Traffic in New York City on Thursday, September 26 during New York Climate Week and the United Nations General Assembly. Transportation accounts for 43% of the New York state's emissions, the most of any category. Photo by Amy Harder.
LATEST NEWS
Progress under a microscope at New York Climate Week
NEW YORK CITY – Last week, thousands of climate and clean energy nerds descended on this city, attending close to a thousand events across the concrete jungle.
New York Climate Week, which ran from September 22 until September 29 this year, is a major annual gathering full of networking, lectures, workshops and much more. Coinciding with the United Nations General Assembly, it often sets the scene ahead of a busy fall that culminates in the U.N.’s annual climate conference, scheduled for this November in Baku, Azerbaijan.
Cipher’s team was on the ground in the Big Apple. Here’s what stood out to our reporters at Climate Week NYC 2024.
Key takeaways:
Biden on Trump on climate: In a speech at a Climate Week event, President Biden touted the benefits of the Inflation Reduction Act and warned of former President Trump’s climate denial. — Cat Clifford
Geoengineering skepticism: John Kerry, former U.S. climate envoy and Secretary of State expressed skepticism at deploying a controversial technology called solar geoengineering to (at least temporarily) cool global temperatures. He didn’t say he was opposed to research into it, though. — Amy Harder
Headwinds abating: Declining interest rates are vital for renewable energy, Mads Nipper, CEO of the world’s largest offshore wind producer, Ørsted, said during a fireside chat I conducted. After the U.S. Federal Reserve lowered interest rates earlier this month, the industry is getting back on firmer footing, Nipper said. — Amy Harder
Protest interruption: A New York Times-sponsored Climate Week event was disrupted and moved online for its last hour when anti-fossil fuel protestors took over the stage as Vicki Hollub, the CEO of Occidental Petroleum, entered. — Bill Spindle
Water-energy nexus: The CEO of the United Arab Emirates’ national energy company talked about how as climate-fueled droughts increase and freshwater resources dwindle, countries in the Middle East and North Africa will need to remove salt from seawater to produce clean fuels like hydrogen. — Amena H. Saiyid
Electricity in Africa: Providing modern energy access to hundreds of millions of Africans by 2030 will require a ground-up approach where local communities and national governments shape their own innovative electricity systems. A new partnership between the World Bank, the African Development Bank and others will focus on this goal. — Anca Gurzu
Read more takeaways from our reporters at Climate Week here.

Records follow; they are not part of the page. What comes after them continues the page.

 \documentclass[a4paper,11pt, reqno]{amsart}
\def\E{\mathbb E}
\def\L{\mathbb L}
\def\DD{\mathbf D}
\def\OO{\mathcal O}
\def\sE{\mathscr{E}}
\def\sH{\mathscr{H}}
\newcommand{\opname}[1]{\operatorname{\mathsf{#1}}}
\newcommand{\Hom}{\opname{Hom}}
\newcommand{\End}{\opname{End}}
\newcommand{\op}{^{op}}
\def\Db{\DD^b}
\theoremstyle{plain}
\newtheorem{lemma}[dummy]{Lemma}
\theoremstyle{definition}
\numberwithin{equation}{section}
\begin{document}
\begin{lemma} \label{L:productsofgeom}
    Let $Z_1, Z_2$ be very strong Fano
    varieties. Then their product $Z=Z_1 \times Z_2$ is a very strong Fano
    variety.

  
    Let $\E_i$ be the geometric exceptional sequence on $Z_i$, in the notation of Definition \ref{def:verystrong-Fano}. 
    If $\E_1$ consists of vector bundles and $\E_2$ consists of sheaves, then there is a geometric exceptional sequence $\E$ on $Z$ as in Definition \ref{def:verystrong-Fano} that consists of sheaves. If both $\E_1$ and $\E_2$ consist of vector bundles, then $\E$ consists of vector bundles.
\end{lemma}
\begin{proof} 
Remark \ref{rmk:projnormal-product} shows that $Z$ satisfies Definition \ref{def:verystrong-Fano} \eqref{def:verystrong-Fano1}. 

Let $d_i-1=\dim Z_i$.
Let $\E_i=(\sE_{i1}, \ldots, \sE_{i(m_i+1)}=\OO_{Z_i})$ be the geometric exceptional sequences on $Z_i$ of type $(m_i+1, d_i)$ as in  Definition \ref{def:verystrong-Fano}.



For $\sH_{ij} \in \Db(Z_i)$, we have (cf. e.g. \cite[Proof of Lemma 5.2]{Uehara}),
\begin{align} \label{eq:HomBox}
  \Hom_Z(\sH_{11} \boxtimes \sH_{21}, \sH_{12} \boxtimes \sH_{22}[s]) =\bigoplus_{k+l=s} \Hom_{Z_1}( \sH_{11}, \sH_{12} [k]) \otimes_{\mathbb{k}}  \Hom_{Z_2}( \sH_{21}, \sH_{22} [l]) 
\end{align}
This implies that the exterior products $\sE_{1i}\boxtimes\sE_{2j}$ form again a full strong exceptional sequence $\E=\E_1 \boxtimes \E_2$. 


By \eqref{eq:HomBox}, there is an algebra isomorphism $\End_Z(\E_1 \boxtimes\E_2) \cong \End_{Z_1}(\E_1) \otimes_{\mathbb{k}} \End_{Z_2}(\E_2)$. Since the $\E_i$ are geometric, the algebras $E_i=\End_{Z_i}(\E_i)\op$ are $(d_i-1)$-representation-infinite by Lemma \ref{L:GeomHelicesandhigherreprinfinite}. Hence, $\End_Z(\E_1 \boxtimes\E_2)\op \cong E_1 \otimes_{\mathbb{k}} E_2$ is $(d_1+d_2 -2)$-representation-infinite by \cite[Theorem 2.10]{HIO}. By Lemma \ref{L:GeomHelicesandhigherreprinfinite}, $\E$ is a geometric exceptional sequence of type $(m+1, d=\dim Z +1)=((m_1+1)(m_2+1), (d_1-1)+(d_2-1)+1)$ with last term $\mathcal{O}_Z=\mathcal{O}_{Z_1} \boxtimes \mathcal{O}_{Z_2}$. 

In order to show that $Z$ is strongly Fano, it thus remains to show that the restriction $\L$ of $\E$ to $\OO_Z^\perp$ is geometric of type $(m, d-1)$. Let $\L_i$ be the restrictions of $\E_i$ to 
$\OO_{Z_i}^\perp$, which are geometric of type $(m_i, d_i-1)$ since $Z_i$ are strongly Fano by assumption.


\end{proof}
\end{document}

Lunchtime Reads and Hot Takes
Britain’s last coal-fired electricity plant is closing. It ends 142 years of coal power in the UK — AP News
Anca’s take: The shutdown makes the United Kingdom the first country from the Group of Seven major economies to phase out coal — though some other European nations, including Sweden and Belgium, got there sooner.
Climate-Techs Want to Save the Planet. First They Need to Save Themselves. — The Wall Street Journal (subscription)
Amy’s take: A somber and important reminder that climate tech investing is down from a recent high a couple of years ago, though I do think it was almost more negative than it needed to be.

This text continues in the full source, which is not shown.